Knight, much like Poulin, has never been content with simply putting pucks in the net.
From her earliest days as the lone girl on boys’ teams, she understood that playing hockey as a woman meant constantly proving that you belonged. The teasing rolled off, the bruises healed, but the lesson stuck: you had to be tougher, louder, sharper, just to get the same respect.
Years later, with Olympic medals hanging around her neck, Knight would insist her proudest accomplishment wasn’t scored on the ice at all, but earned in the fight for fairness. “We were a success, by any and all measures. But we were not seen as equals to the men,” she wrote for the CBC.
That simmering inequality boiled over in 2017.
With the world championships looming on home soil, Knight and her teammates drew a line. Unless USA Hockey provided proper funding, visibility, and support, they would not play. For over two weeks, the standoff dragged on, and at the last possible moment, USA Hockey blinked.

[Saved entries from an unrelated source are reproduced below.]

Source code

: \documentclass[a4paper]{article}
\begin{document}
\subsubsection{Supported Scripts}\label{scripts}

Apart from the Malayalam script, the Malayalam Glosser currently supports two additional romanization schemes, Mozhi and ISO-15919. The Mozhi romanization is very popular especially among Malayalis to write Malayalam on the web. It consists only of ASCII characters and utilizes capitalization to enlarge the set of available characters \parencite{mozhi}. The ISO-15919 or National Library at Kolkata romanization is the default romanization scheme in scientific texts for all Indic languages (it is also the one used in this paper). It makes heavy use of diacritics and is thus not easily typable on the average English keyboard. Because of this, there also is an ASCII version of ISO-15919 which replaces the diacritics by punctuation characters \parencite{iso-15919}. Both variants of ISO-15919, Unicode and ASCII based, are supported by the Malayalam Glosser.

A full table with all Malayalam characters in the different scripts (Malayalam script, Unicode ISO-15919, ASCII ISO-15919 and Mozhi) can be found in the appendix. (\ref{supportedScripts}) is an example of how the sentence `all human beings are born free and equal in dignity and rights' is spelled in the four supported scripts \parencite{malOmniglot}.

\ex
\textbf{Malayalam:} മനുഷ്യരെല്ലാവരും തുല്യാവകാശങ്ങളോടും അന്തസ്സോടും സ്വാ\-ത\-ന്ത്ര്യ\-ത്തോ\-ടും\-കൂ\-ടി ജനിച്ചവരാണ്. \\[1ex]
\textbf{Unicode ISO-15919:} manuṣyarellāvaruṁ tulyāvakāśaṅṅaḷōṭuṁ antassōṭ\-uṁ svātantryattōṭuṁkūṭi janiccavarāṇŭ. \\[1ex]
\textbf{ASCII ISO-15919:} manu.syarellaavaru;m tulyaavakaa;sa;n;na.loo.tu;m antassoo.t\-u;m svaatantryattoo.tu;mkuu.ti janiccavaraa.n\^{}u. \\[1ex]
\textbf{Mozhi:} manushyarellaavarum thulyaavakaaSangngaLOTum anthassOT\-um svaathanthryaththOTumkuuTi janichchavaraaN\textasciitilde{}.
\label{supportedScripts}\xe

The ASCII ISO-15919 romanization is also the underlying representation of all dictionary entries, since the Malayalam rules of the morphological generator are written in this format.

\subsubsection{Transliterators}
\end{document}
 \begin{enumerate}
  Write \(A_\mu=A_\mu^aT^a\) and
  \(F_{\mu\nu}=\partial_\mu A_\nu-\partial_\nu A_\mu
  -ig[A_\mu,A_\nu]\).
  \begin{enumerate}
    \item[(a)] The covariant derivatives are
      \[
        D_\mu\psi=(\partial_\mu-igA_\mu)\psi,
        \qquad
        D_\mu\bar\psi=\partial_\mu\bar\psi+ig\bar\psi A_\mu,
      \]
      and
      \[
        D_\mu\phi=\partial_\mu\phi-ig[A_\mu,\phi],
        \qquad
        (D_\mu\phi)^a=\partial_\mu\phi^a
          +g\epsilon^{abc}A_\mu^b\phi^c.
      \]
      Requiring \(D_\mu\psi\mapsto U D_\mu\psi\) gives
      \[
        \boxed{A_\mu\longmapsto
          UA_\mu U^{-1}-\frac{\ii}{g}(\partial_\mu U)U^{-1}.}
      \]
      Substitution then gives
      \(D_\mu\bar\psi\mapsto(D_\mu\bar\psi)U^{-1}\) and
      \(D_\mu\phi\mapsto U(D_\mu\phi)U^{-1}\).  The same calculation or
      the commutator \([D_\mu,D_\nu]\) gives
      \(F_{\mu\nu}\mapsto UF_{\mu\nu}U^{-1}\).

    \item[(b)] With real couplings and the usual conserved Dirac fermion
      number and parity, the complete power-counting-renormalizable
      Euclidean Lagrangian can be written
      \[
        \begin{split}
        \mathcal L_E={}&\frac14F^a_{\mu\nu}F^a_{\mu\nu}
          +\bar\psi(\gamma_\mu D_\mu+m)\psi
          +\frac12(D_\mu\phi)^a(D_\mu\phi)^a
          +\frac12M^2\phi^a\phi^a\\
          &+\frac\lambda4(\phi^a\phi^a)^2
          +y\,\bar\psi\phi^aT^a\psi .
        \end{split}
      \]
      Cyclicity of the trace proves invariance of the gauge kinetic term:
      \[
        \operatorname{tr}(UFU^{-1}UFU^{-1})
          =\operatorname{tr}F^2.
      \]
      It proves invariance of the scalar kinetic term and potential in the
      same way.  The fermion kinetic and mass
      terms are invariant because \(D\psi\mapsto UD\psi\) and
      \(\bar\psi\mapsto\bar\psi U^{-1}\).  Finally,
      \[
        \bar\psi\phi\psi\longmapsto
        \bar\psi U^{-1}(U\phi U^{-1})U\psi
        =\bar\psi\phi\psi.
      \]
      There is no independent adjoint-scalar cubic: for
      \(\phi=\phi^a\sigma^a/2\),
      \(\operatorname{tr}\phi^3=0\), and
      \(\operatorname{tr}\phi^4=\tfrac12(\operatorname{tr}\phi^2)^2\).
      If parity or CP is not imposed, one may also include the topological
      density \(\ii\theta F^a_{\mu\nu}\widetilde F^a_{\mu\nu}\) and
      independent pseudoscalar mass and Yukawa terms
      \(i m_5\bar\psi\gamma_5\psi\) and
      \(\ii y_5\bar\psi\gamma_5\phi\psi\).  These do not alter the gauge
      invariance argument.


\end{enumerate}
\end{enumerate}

The women got what they wanted: improved pay, real benefits, and commitments to push the game forward. They then pulled on the national jersey once again and won the championship.
“We said we would play again as soon as we got fair treatment and equitable support, and that’s exactly what we did. And we won the tournament,” Knight said.
That win was bigger than gold. It was proof that women’s hockey was ready for the spotlight it deserved and that Knight’s voice, as much as her shot, had become one of the sport’s most powerful instruments.
She recently captained her team to world championship gold, and eyes the same spot on the podium next year in Milan.